Endocannabinoid System

The endocannabinoid system (ECS) was discovered in 1992, yet most all medical schools, and nursing programs have not added it to their curriculum. Studies showing the benefits of cannabis (marijuana) on the endocannabinoid system were mostly blocked by the Federal Government.


The endocannabinoid system (ECS) is a group of endogenous cannabinoid receptors located in the mammalian brain and throughout the central and peripheral nervous systems, consisting of neuromodulatory lipids and their receptors. The endocannabinoid system can be found in nearly any mammal with a vertebrae.

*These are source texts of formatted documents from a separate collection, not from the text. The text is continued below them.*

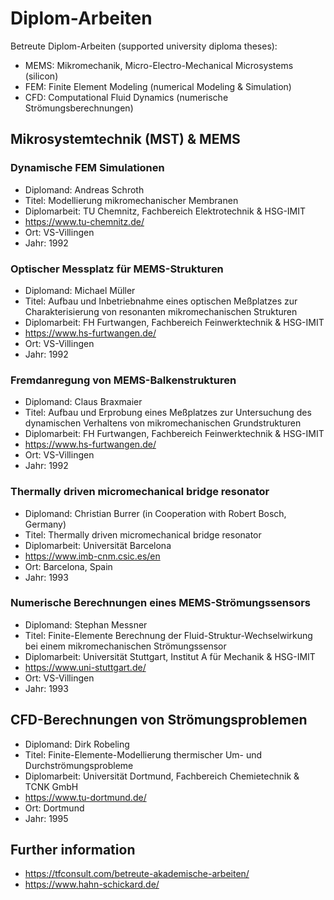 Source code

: # Diplom-Arbeiten
Betreute Diplom-Arbeiten (supported university diploma theses): 
- MEMS: Mikromechanik, Micro-Electro-Mechanical Microsystems (silicon)
- FEM: Finite Element Modeling (numerical Modeling & Simulation)
- CFD: Computational Fluid Dynamics (numerische Strömungsberechnungen)

## Mikrosystemtechnik (MST) & MEMS

### Dynamische FEM Simulationen
- Diplomand: Andreas Schroth
- Titel: Modellierung mikromechanischer Membranen
- Diplomarbeit: TU Chemnitz, Fachbereich Elektrotechnik & HSG-IMIT
- https://www.tu-chemnitz.de/
- Ort: VS-Villingen
- Jahr: 1992

### Optischer Messplatz für MEMS-Strukturen
- Diplomand: Michael Müller
- Titel: Aufbau und Inbetriebnahme eines optischen Meßplatzes zur Charakterisierung von resonanten mikromechanischen Strukturen
- Diplomarbeit: FH Furtwangen, Fachbereich Feinwerktechnik & HSG-IMIT
- https://www.hs-furtwangen.de/
- Ort: VS-Villingen
- Jahr: 1992

### Fremdanregung von MEMS-Balkenstrukturen
- Diplomand: Claus Braxmaier 
- Titel: Aufbau und Erprobung eines Meßplatzes zur Untersuchung des dynamischen Verhaltens von mikromechanischen Grundstrukturen 
- Diplomarbeit: FH Furtwangen, Fachbereich Feinwerktechnik & HSG-IMIT
- https://www.hs-furtwangen.de/
- Ort: VS-Villingen
- Jahr: 1992

### Thermally driven micromechanical bridge resonator
- Diplomand: Christian Burrer (in Cooperation with Robert Bosch, Germany) 
- Titel: Thermally driven micromechanical bridge resonator 
- Diplomarbeit: Universität Barcelona
- https://www.imb-cnm.csic.es/en
- Ort: Barcelona, Spain
- Jahr: 1993

### Numerische Berechnungen eines MEMS-Strömungssensors
- Diplomand: Stephan Messner
- Titel: Finite-Elemente Berechnung der Fluid-Struktur-Wechselwirkung bei einem mikromechanischen Strömungssensor
- Diplomarbeit: Universität Stuttgart, Institut A für Mechanik & HSG-IMIT
- https://www.uni-stuttgart.de/
- Ort: VS-Villingen
- Jahr: 1993

## CFD-Berechnungen von Strömungsproblemen
- Diplomand: Dirk Robeling
- Titel: Finite-Elemente-Modellierung thermischer Um- und Durchströmungsprobleme
- Diplomarbeit: Universität Dortmund, Fachbereich Chemietechnik & TCNK GmbH
- https://www.tu-dortmund.de/
- Ort: Dortmund
- Jahr: 1995

## Further information
- https://tfconsult.com/betreute-akademische-arbeiten/
- https://www.hahn-schickard.de/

The endocannabinoid system is involved in regulating many key bodily processes, including: blood pressure, immunity, stress, inflammation, neurotoxicity, and digestive functions. The endocannabinoid system within the human body is a network of cell receptors that respond to key molecules found in marijuana – THC and CBD in particular. CB1 receptors are most densely concentrated in parts of the brain and central nervous system, and less densely found throughout the rest of the body. CB2 receptors, on the other hand, are less densely located in the brain regions, and more concentrated in the peripheral nervous system and organs. The mapping of these receptors fits well with the diverse range of symptoms and conditions that are found to respond positively to medical marijuana. Learn more by speaking with a medical marijuana Doctor in Florida today.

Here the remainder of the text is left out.